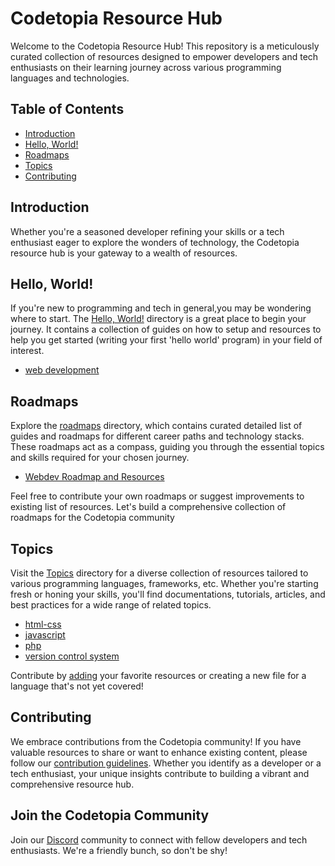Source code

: # Codetopia Resource Hub

Welcome to the Codetopia Resource Hub! This repository is a meticulously curated collection of resources designed to empower developers and tech enthusiasts on their learning journey across various programming languages and technologies.

## Table of Contents
- [Introduction](#introduction)
- [Hello, World!](#hello-world)
- [Roadmaps](#roadmaps)
- [Topics](#Topics)
- [Contributing](#contributing)

## Introduction

Whether you're a seasoned developer refining your skills or a tech enthusiast eager to explore the wonders of technology, the Codetopia resource hub is your gateway to a wealth of resources. 

## Hello, World!

If you're new to programming and tech in general,you may be wondering where to start. The [Hello, World!](/hello-world/) directory is a great place to begin your journey. It contains a collection of guides on how to setup and resources to help you get started (writing your first 'hello world' program) in your field of interest. 

- [web development](/hello-world/webdev.md)


## Roadmaps

Explore the [roadmaps](/roadmaps/) directory, which contains curated detailed list of guides and roadmaps for different career paths and technology stacks. These roadmaps act as a compass, guiding you through the essential topics and skills required for your chosen journey.

- [Webdev Roadmap and Resources](/roadmaps/webdev.md)

Feel free to contribute your own roadmaps or suggest improvements to existing list of resources. Let's build a comprehensive collection of roadmaps for the Codetopia community

## Topics 

Visit the [Topics](/topics/) directory for a diverse collection of resources tailored to various programming languages, frameworks, etc. Whether you're starting fresh or honing your skills, you'll find documentations, tutorials, articles, and best practices for a wide range of related topics.

- [html-css](/topics/html-css.md) 
- [javascript](/topics/javascript.md)
- [php](/topics/php.md)
- [version control system](/topics/vcs.md)

Contribute by [adding](/Contribution-guidelines.md) your favorite resources or creating a new file for a language that's not yet covered!

## Contributing

We embrace contributions from the Codetopia community! If you have valuable resources to share or want to enhance existing content, please follow our [contribution guidelines](/Contribution-guidelines.md). Whether you identify as a developer or a tech enthusiast, your unique insights contribute to building a vibrant and comprehensive resource hub.

## Join the Codetopia Community

Join our [Discord](https://discord.gg/qr7ncUrM6b) community to connect with fellow developers and tech enthusiasts. We're a friendly bunch, so don't be shy!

....................

Problem statement: Please copy, exactly as written, every line in the listing above from the line with "## Hello, World!" up to and including the line with "## Roadmaps".

Response to the exercise:
## Hello, World!

If you're new to programming and tech in general,you may be wondering where to start. The [Hello, World!](/hello-world/) directory is a great place to begin your journey. It contains a collection of guides on how to setup and resources to help you get started (writing your first 'hello world' program) in your field of interest. 

- [web development](/hello-world/webdev.md)


## Roadmaps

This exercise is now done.